At 3 months, vision remained stable from the prior month. Specular microscopy (Konan) showed a central cell density of 754 cells/mm2. Scheimpflug tomography (Pentacam) demonstrated decreased corneal thickness compared to all prior measurements for the left eye. In addition, evaluation of corneal opacity by Scheimpflug corneal densitometry showed improved (reduced) densitometry values from both the anterior and posterior corneal layers, and from the central and peripheral corneal zones compared to preoperatively.

She continued to have pain in her left eye which did not respond to bandage contact lens placement but was alleviated with periodic use of fluorometholone 0.1% eye drops once daily as needed.

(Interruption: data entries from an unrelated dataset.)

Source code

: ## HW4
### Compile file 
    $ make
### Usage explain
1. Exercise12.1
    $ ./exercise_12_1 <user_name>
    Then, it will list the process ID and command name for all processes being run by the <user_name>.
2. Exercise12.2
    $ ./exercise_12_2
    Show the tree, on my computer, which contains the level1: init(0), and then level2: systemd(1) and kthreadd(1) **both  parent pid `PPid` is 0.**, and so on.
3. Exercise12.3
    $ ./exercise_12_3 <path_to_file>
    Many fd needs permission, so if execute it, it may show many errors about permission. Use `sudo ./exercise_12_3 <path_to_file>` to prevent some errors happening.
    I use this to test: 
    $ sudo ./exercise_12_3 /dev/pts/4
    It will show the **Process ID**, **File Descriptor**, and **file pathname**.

The etiology of the pain was not evident on exam, thus we suspect a neuropathic component. Fluoromethalone eye drops were continued for an additional 2 months. At 9 months postoperatively, her left eye pain had resolved. Her central corneal endothelial cell density was 700 cells/mm2 and corneal pachymetry was 555 µm. The cell density of the peripheral corneal endothelium was noted to be decreased from pre-operatively.